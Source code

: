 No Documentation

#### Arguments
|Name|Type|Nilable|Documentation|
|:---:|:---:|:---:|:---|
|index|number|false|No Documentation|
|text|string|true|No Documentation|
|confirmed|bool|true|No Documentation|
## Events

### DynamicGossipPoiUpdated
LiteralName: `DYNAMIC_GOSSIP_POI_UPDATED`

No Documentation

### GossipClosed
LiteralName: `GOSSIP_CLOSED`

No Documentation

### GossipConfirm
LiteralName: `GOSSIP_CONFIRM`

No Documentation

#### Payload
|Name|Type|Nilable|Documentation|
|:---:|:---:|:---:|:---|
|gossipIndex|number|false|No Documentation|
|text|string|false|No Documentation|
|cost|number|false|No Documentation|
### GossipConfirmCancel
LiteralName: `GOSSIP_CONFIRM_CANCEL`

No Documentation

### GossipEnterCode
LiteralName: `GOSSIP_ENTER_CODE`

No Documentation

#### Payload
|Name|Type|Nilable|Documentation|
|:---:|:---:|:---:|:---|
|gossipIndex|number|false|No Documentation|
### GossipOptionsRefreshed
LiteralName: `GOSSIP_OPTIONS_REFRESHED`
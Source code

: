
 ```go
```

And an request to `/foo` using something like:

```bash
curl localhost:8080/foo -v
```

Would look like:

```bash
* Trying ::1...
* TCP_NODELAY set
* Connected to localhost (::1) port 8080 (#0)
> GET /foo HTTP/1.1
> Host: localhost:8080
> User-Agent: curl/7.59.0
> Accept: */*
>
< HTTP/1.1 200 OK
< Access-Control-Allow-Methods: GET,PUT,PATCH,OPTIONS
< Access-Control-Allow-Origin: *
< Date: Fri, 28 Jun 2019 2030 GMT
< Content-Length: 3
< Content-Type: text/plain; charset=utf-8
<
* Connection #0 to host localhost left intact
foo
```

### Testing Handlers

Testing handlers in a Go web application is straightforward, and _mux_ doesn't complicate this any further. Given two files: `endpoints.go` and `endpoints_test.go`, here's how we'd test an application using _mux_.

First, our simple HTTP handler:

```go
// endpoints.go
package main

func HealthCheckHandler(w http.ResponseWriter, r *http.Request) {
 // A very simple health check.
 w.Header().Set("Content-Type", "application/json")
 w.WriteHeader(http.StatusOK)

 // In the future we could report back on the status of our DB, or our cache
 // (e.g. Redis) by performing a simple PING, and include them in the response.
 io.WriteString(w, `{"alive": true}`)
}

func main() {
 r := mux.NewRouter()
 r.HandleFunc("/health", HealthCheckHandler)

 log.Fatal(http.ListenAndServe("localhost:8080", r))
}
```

_PROBLEM STATEMENT_
Lines of the material that hold the word "Access" should be counted, and the number alone given.

_EXERCISE RESULT_
2